Saved data entries
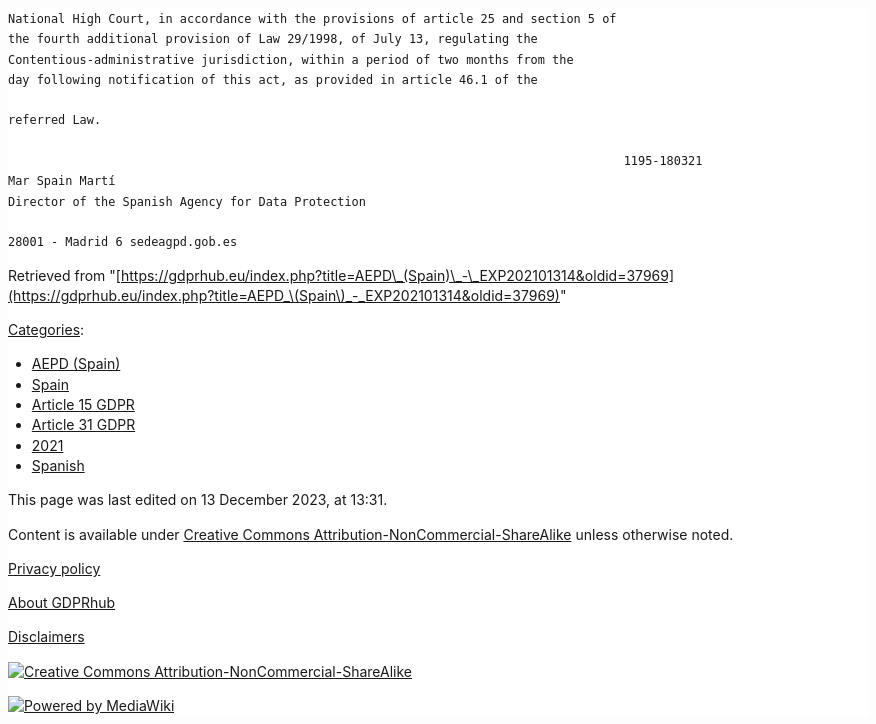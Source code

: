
 ```
National High Court, in accordance with the provisions of article 25 and section 5 of
the fourth additional provision of Law 29/1998, of July 13, regulating the
Contentious-administrative jurisdiction, within a period of two months from the
day following notification of this act, as provided in article 46.1 of the

referred Law.

                                                                                      1195-180321
Mar Spain Martí
Director of the Spanish Agency for Data Protection

28001 - Madrid 6 sedeagpd.gob.es

```

Retrieved from "[https://gdprhub.eu/index.php?title=AEPD\_(Spain)\_-\_EXP202101314&oldid=37969](https://gdprhub.eu/index.php?title=AEPD_\(Spain\)_-_EXP202101314&oldid=37969)"

[Categories](/index.php?title=Special:Categories "Special:Categories"):

*   [AEPD (Spain)](/index.php?title=Category:AEPD_\(Spain\) "Category:AEPD (Spain)")
*   [Spain](/index.php?title=Category:Spain "Category:Spain")
*   [Article 15 GDPR](/index.php?title=Category:Article_15_GDPR "Category:Article 15 GDPR")
*   [Article 31 GDPR](/index.php?title=Category:Article_31_GDPR "Category:Article 31 GDPR")
*   [2021](/index.php?title=Category:2021 "Category:2021")
*   [Spanish](/index.php?title=Category:Spanish "Category:Spanish")

This page was last edited on 13 December 2023, at 13:31.

Content is available under [Creative Commons Attribution-NonCommercial-ShareAlike](https://creativecommons.org/licenses/by-nc-sa/4.0/) unless otherwise noted.

[Privacy policy](/index.php?title=GDPRhub:Privacy_policy)

[About GDPRhub](/index.php?title=GDPRhub:About)

[Disclaimers](/index.php?title=GDPRhub:General_disclaimer)

[![Creative Commons Attribution-NonCommercial-ShareAlike](/resources/assets/licenses/cc-by-nc-sa.png)](https://creativecommons.org/licenses/by-nc-sa/4.0/)

[![Powered by MediaWiki](/resources/assets/poweredby_mediawiki_88x31.png)](https://www.mediawiki.org/)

■ Try it ■
Copy every entry above exactly as it stands, but leave the pictures out.

■ Written solution ■
Source code

:
 ```
National High Court, in accordance with the provisions of article 25 and section 5 of
the fourth additional provision of Law 29/1998, of July 13, regulating the
Contentious-administrative jurisdiction, within a period of two months from the
day following notification of this act, as provided in article 46.1 of the

referred Law.

                                                                                      1195-180321
Mar Spain Martí
Director of the Spanish Agency for Data Protection

28001 - Madrid 6 sedeagpd.gob.es

```

Retrieved from "[https://gdprhub.eu/index.php?title=AEPD\_(Spain)\_-\_EXP202101314&oldid=37969](https://gdprhub.eu/index.php?title=AEPD_\(Spain\)_-_EXP202101314&oldid=37969)"

[Categories](/index.php?title=Special:Categories "Special:Categories"):

*   [AEPD (Spain)](/index.php?title=Category:AEPD_\(Spain\) "Category:AEPD (Spain)")
*   [Spain](/index.php?title=Category:Spain "Category:Spain")
*   [Article 15 GDPR](/index.php?title=Category:Article_15_GDPR "Category:Article 15 GDPR")
*   [Article 31 GDPR](/index.php?title=Category:Article_31_GDPR "Category:Article 31 GDPR")
*   [2021](/index.php?title=Category:2021 "Category:2021")
*   [Spanish](/index.php?title=Category:Spanish "Category:Spanish")

This page was last edited on 13 December 2023, at 13:31.

Content is available under [Creative Commons Attribution-NonCommercial-ShareAlike](https://creativecommons.org/licenses/by-nc-sa/4.0/) unless otherwise noted.

[Privacy policy](/index.php?title=GDPRhub:Privacy_policy)

[About GDPRhub](/index.php?title=GDPRhub:About)

[Disclaimers](/index.php?title=GDPRhub:General_disclaimer)

[![Creative Commons Attribution-NonCommercial-ShareAlike](/resources/assets/licenses/cc-by-nc-sa.png)](https://creativecommons.org/licenses/by-nc-sa/4.0/)

[![Powered by MediaWiki](/resources/assets/poweredby_mediawiki_88x31.png)](https://www.mediawiki.org/)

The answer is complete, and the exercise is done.